Disoriented, I tried to remember falling asleep, tried to remember when my lids had grown too heavy to keep open. But I shook my head, unable to piece together the last moments before my unintentional nap.
“Weird,” I grumbled to nobody before grabbing my phone from the table between the two wingback chairs.
Darkness had blanketed the sun, and it was almost time to open the gate for Stormy.
Stormy .
Luke's sad chuckle disappeared with my easy smile as I thought about her and her promise to return. I couldn't wait to see her again. Couldn't wait to get my arms around her and press my lips to hers, to crack my chest open and beg her to defrost the barely beating organ hidden inside its frozen cage. She had the power to do it—I knew she did—and the desperation to let her buzzed wildly through my veins like a separate lifeforce from my own.
Careful. You know what happens when you lose control too fast.
“But the right woman won't run away.”
My inner voice and Luke's warred for power, and I shook my head at them both. Neither was useful right now; neither mattered when I’d already made the decision to roll with whatever this was for now.
I capped my marker and laid it with the sketch pad on the table between my chairs. I left the house, locked the door behind me, and headed down to where I'd left the truck parked at the bottom of the hill. I dug the keys out of my pocket on the way, anticipation tingling in my fingertips as I imagined what it'd be like to have her things beside mine, even if temporary. Then, I turned out of the gate, keeping my eyes down as I shuffled through the key ring, only looking up when I approached the driver's door.
That was when I saw him.
The toe of my boot kicked my heel, and I stumbled forward, slamming hard against the side of the truck.
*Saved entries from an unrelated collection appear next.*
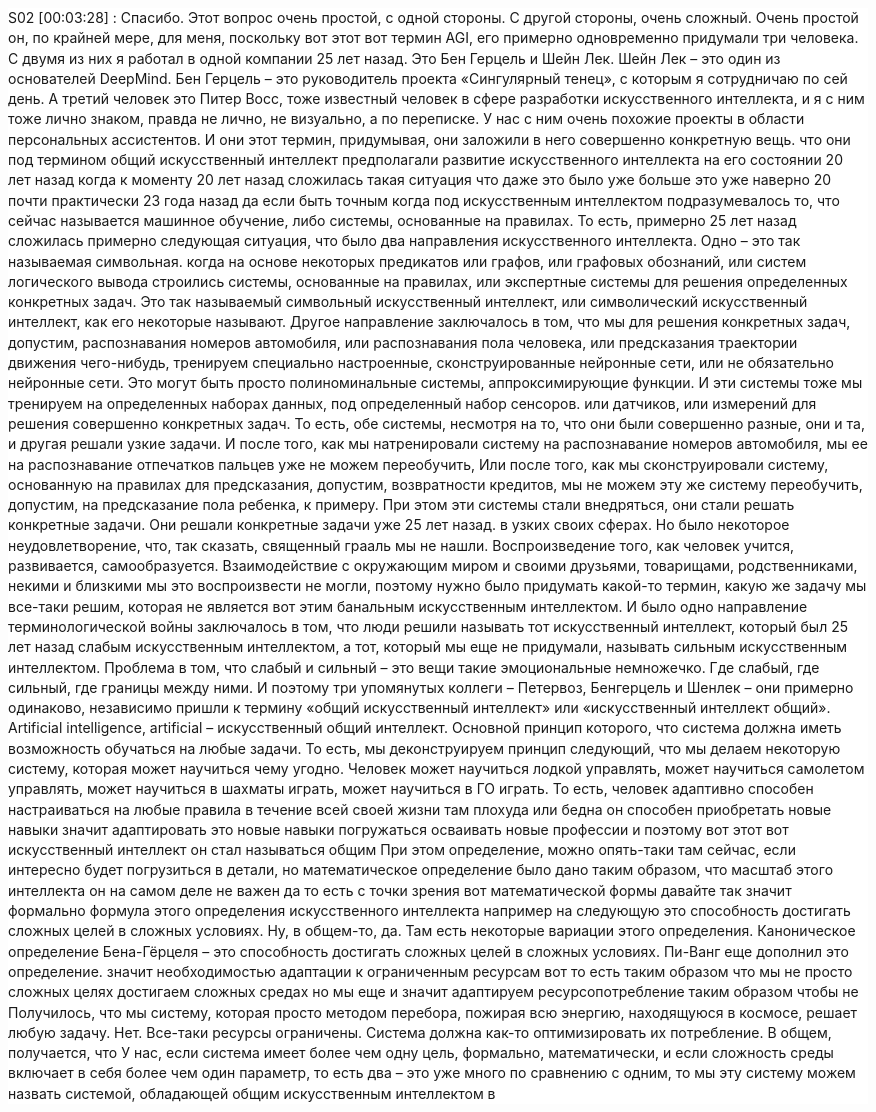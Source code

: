 S02 [00:03:28]  : Спасибо. Этот вопрос очень простой, с одной стороны. С другой стороны, очень сложный. Очень простой он, по крайней мере, для меня, поскольку вот этот вот термин AGI, его примерно одновременно придумали три человека. С двумя из них я работал в одной компании 25 лет назад. Это Бен Герцель и Шейн Лек. Шейн Лек – это один из основателей DeepMind. Бен Герцель – это руководитель проекта «Сингулярный тенец», с которым я сотрудничаю по сей день. А третий человек это Питер Восс, тоже известный человек в сфере разработки искусственного интеллекта, и я с ним тоже лично знаком, правда не лично, не визуально, а по переписке. У нас с ним очень похожие проекты в области персональных ассистентов. И они этот термин, придумывая, они заложили в него совершенно конкретную вещь. что они под термином общий искусственный интеллект предполагали развитие искусственного интеллекта на его состоянии 20 лет назад когда к моменту 20 лет назад сложилась такая ситуация что даже это было уже больше это уже наверно 20 почти практически 23 года назад да если быть точным когда под искусственным интеллектом подразумевалось то, что сейчас называется машинное обучение, либо системы, основанные на правилах. То есть, примерно 25 лет назад сложилась примерно следующая ситуация, что было два направления искусственного интеллекта. Одно – это так называемая символьная. когда на основе некоторых предикатов или графов, или графовых обознаний, или систем логического вывода строились системы, основанные на правилах, или экспертные системы для решения определенных конкретных задач. Это так называемый символьный искусственный интеллект, или символический искусственный интеллект, как его некоторые называют. Другое направление заключалось в том, что мы для решения конкретных задач, допустим, распознавания номеров автомобиля, или распознавания пола человека, или предсказания траектории движения чего-нибудь, тренируем специально настроенные, сконструированные нейронные сети, или не обязательно нейронные сети. Это могут быть просто полиноминальные системы, аппроксимирующие функции. И эти системы тоже мы тренируем на определенных наборах данных, под определенный набор сенсоров. или датчиков, или измерений для решения совершенно конкретных задач. То есть, обе системы, несмотря на то, что они были совершенно разные, они и та, и другая решали узкие задачи. И после того, как мы натренировали систему на распознавание номеров автомобиля, мы ее на распознавание отпечатков пальцев уже не можем переобучить, Или после того, как мы сконструировали систему, основанную на правилах для предсказания, допустим, возвратности кредитов, мы не можем эту же систему переобучить, допустим, на предсказание пола ребенка, к примеру. При этом эти системы стали внедряться, они стали решать конкретные задачи. Они решали конкретные задачи уже 25 лет назад. в узких своих сферах. Но было некоторое неудовлетворение, что, так сказать, священный грааль мы не нашли. Воспроизведение того, как человек учится, развивается, самообразуется. Взаимодействие с окружающим миром и своими друзьями, товарищами, родственниками, некими и близкими мы это воспроизвести не могли, поэтому нужно было придумать какой-то термин, какую же задачу мы все-таки решим, которая не является вот этим банальным искусственным интеллектом. И было одно направление терминологической войны заключалось в том, что люди решили называть тот искусственный интеллект, который был 25 лет назад слабым искусственным интеллектом, а тот, который мы еще не придумали, называть сильным искусственным интеллектом. Проблема в том, что слабый и сильный – это вещи такие эмоциональные немножечко. Где слабый, где сильный, где границы между ними. И поэтому три упомянутых коллеги – Петервоз, Бенгерцель и Шенлек – они примерно одинаково, независимо пришли к термину «общий искусственный интеллект» или «искусственный интеллект общий». Artificial intelligence, artificial – искусственный общий интеллект. Основной принцип которого, что система должна иметь возможность обучаться на любые задачи. То есть, мы деконструируем принцип следующий, что мы делаем некоторую систему, которая может научиться чему угодно. Человек может научиться лодкой управлять, может научиться самолетом управлять, может научиться в шахматы играть, может научиться в ГО играть. То есть, человек адаптивно способен настраиваться на любые правила в течение всей своей жизни там плохуда или бедна он способен приобретать новые навыки значит адаптировать это новые навыки погружаться осваивать новые профессии и поэтому вот этот вот искусственный интеллект он стал называться общим При этом определение, можно опять-таки там сейчас, если интересно будет погрузиться в детали, но математическое определение было дано таким образом, что масштаб этого интеллекта он на самом деле не важен да то есть с точки зрения вот математической формы давайте так значит формально формула этого определения искусственного интеллекта например на следующую это способность достигать сложных целей в сложных условиях. Ну, в общем-то, да. Там есть некоторые вариации этого определения. Каноническое определение Бена-Гёрцеля – это способность достигать сложных целей в сложных условиях. Пи-Ванг еще дополнил это определение. значит необходимостью адаптации к ограниченным ресурсам вот то есть таким образом что мы не просто сложных целях достигаем сложных средах но мы еще и значит адаптируем ресурсопотребление таким образом чтобы не Получилось, что мы систему, которая просто методом перебора, пожирая всю энергию, находящуюся в космосе, решает любую задачу. Нет. Все-таки ресурсы ограничены. Система должна как-то оптимизировать их потребление. В общем, получается, что У нас, если система имеет более чем одну цель, формально, математически, и если сложность среды включает в себя более чем один параметр, то есть два – это уже много по сравнению с одним, то мы эту систему можем назвать системой, обладающей общим искусственным интеллектом в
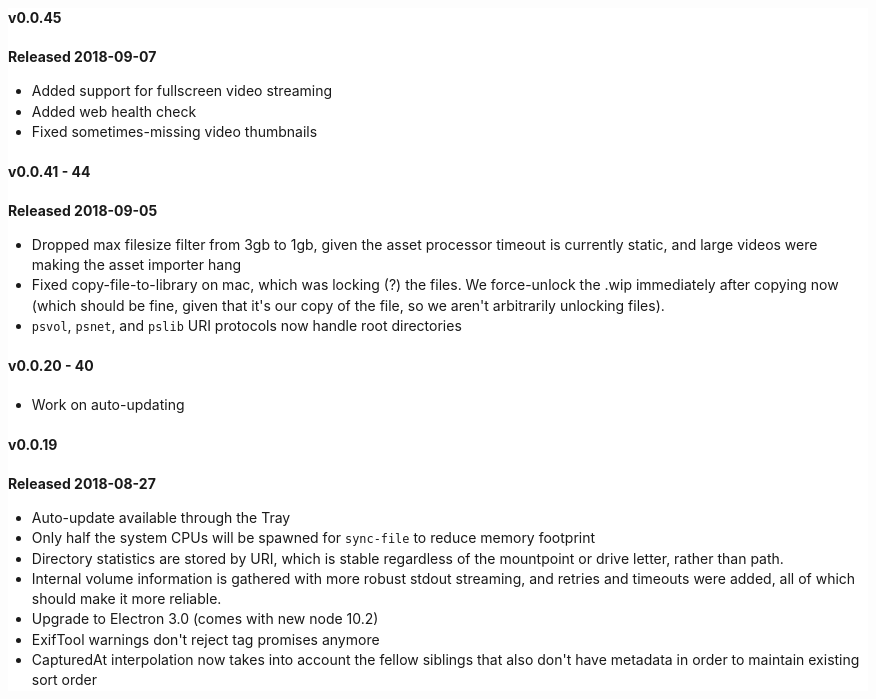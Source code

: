 #### v0.0.45

**Released 2018-09-07**

- Added support for fullscreen video streaming
- Added web health check
- Fixed sometimes-missing video thumbnails

#### v0.0.41 - 44

**Released 2018-09-05**

- Dropped max filesize filter from 3gb to 1gb, given the asset processor timeout
  is currently static, and large videos were making the asset importer hang
- Fixed copy-file-to-library on mac, which was locking (?) the files. We
  force-unlock the .wip immediately after copying now (which should be fine,
  given that it's our copy of the file, so we aren't arbitrarily unlocking
  files).
- `psvol`, `psnet`, and `pslib` URI protocols now handle root directories

#### v0.0.20 - 40

- Work on auto-updating

#### v0.0.19

**Released 2018-08-27**

- Auto-update available through the Tray
- Only half the system CPUs will be spawned for `sync-file` to reduce memory
  footprint
- Directory statistics are stored by URI, which is stable regardless of the
  mountpoint or drive letter, rather than path.
- Internal volume information is gathered with more robust stdout streaming, and
  retries and timeouts were added, all of which should make it more reliable.
- Upgrade to Electron 3.0 (comes with new node 10.2)
- ExifTool warnings don't reject tag promises anymore
- CapturedAt interpolation now takes into account the fellow siblings that also
  don't have metadata in order to maintain existing sort order
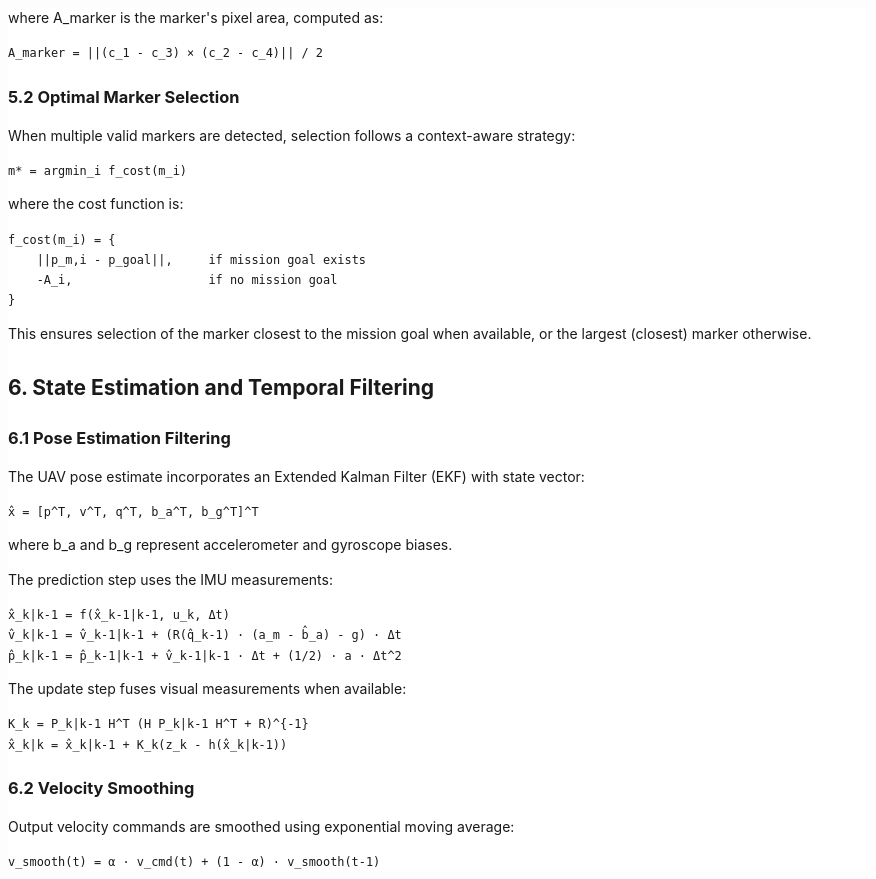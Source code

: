 where A_marker is the marker's pixel area, computed as:

```
A_marker = ||(c_1 - c_3) × (c_2 - c_4)|| / 2
```

### 5.2 Optimal Marker Selection

When multiple valid markers are detected, selection follows a context-aware strategy:

```
m* = argmin_i f_cost(m_i)
```

where the cost function is:

```
f_cost(m_i) = {
    ||p_m,i - p_goal||,     if mission goal exists
    -A_i,                   if no mission goal
}
```

This ensures selection of the marker closest to the mission goal when available, or the largest (closest) marker otherwise.

## 6. State Estimation and Temporal Filtering

### 6.1 Pose Estimation Filtering

The UAV pose estimate incorporates an Extended Kalman Filter (EKF) with state vector:

```
x̂ = [p^T, v^T, q^T, b_a^T, b_g^T]^T
```

where b_a and b_g represent accelerometer and gyroscope biases.

The prediction step uses the IMU measurements:

```
x̂_k|k-1 = f(x̂_k-1|k-1, u_k, Δt)
v̂_k|k-1 = v̂_k-1|k-1 + (R(q̂_k-1) · (a_m - b̂_a) - g) · Δt
p̂_k|k-1 = p̂_k-1|k-1 + v̂_k-1|k-1 · Δt + (1/2) · a · Δt^2
```

The update step fuses visual measurements when available:

```
K_k = P_k|k-1 H^T (H P_k|k-1 H^T + R)^{-1}
x̂_k|k = x̂_k|k-1 + K_k(z_k - h(x̂_k|k-1))
```

### 6.2 Velocity Smoothing

Output velocity commands are smoothed using exponential moving average:

```
v_smooth(t) = α · v_cmd(t) + (1 - α) · v_smooth(t-1)
```
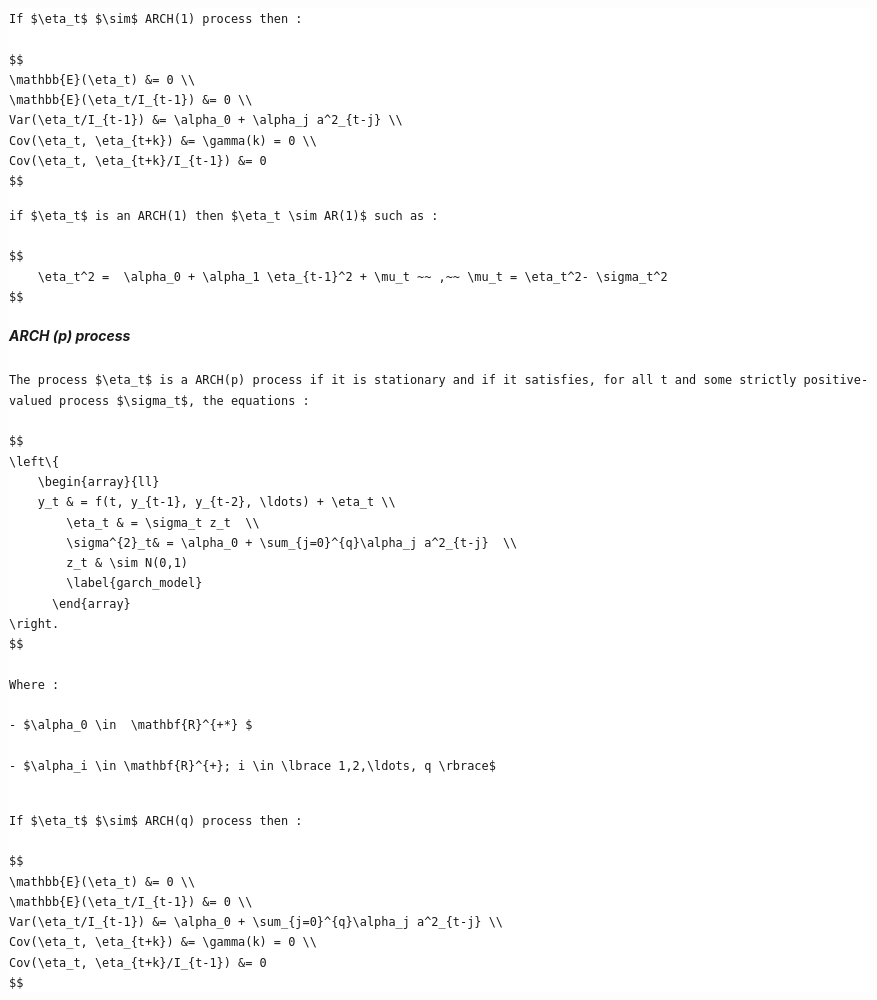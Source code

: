 
```{admonition} Proposition
If $\eta_t$ $\sim$ ARCH(1) process then :

$$
\mathbb{E}(\eta_t) &= 0 \\
\mathbb{E}(\eta_t/I_{t-1}) &= 0 \\
Var(\eta_t/I_{t-1}) &= \alpha_0 + \alpha_j a^2_{t-j} \\
Cov(\eta_t, \eta_{t+k}) &= \gamma(k) = 0 \\
Cov(\eta_t, \eta_{t+k}/I_{t-1}) &= 0
$$
```

```{admonition} theorem
if $\eta_t$ is an ARCH(1) then $\eta_t \sim AR(1)$ such as :

$$
    \eta_t^2 =  \alpha_0 + \alpha_1 \eta_{t-1}^2 + \mu_t ~~ ,~~ \mu_t = \eta_t^2- \sigma_t^2
$$
```


##### ARCH (p) process
```{admonition} definition
The process $\eta_t$ is a ARCH(p) process if it is stationary and if it satisfies, for all t and some strictly positive-valued process $\sigma_t$, the equations :

$$
\left\{
    \begin{array}{ll}
    y_t & = f(t, y_{t-1}, y_{t-2}, \ldots) + \eta_t \\
        \eta_t & = \sigma_t z_t  \\
        \sigma^{2}_t& = \alpha_0 + \sum_{j=0}^{q}\alpha_j a^2_{t-j}  \\
        z_t & \sim N(0,1)
        \label{garch_model}
      \end{array}
\right.
$$

Where :

- $\alpha_0 \in  \mathbf{R}^{+*} $

- $\alpha_i \in \mathbf{R}^{+}; i \in \lbrace 1,2,\ldots, q \rbrace$

```

```{admonition} theorem

If $\eta_t$ $\sim$ ARCH(q) process then :

$$
\mathbb{E}(\eta_t) &= 0 \\
\mathbb{E}(\eta_t/I_{t-1}) &= 0 \\
Var(\eta_t/I_{t-1}) &= \alpha_0 + \sum_{j=0}^{q}\alpha_j a^2_{t-j} \\
Cov(\eta_t, \eta_{t+k}) &= \gamma(k) = 0 \\
Cov(\eta_t, \eta_{t+k}/I_{t-1}) &= 0
$$
```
But the pain in my knee was dulled by the sight of the man standing across the road, between a pair of headstones. He was only illuminated by the lamppost in front of the house, his back to me as he blew spiraling tendrils of smoke into the chilled night air.
The cigarette.
The flower on the grave.
The empty pack.
A scrapbook of imagery flashed before my mind's eye as I watched him from over the roof of the truck, my jaw shaking and my hands trembling.
Go after him! What the hell are you doing?!
“Hey!” I shouted, my voice slicing through the silent night.
He barely shot a glance at me over his shoulder, too quick for me to get a good look at him.
And then he ran.
“Son of a bitch,” I gritted through my teeth, taking off after him.
I pulled the box cutter from my jeans pocket, clenching the cool metal against my palm as I hurried over the asphalt road to race between the graves, following the sound of pounding footsteps against grassy hallowed ground. I didn't want to hurt someone, didn't want to do it again—but I would if I had to. I knew I had it in me for the right reasons, and the sporadic torment I'd been put under over these past several weeks was enough if he wouldn't talk to me.
The shadowed figures of bushes, monuments, trees, and headstones zipped by, blurring in my peripheral vision. I knew these grounds like the back of my hand, and he didn't, yet he hadn't slowed. He hadn't stopped, hadn’t tripped or faltered once.
What the fuck?
I slowed my gait to a halt in front of a towering Celtic cross, my lungs burning a hole through my chest as I struggled to force the air in and out. I doubled over, pressing my hands to my thighs.
“Fuck, fuck …” I chanted with every huff of labored breath. “Goddammit … where the fuck did you go?!”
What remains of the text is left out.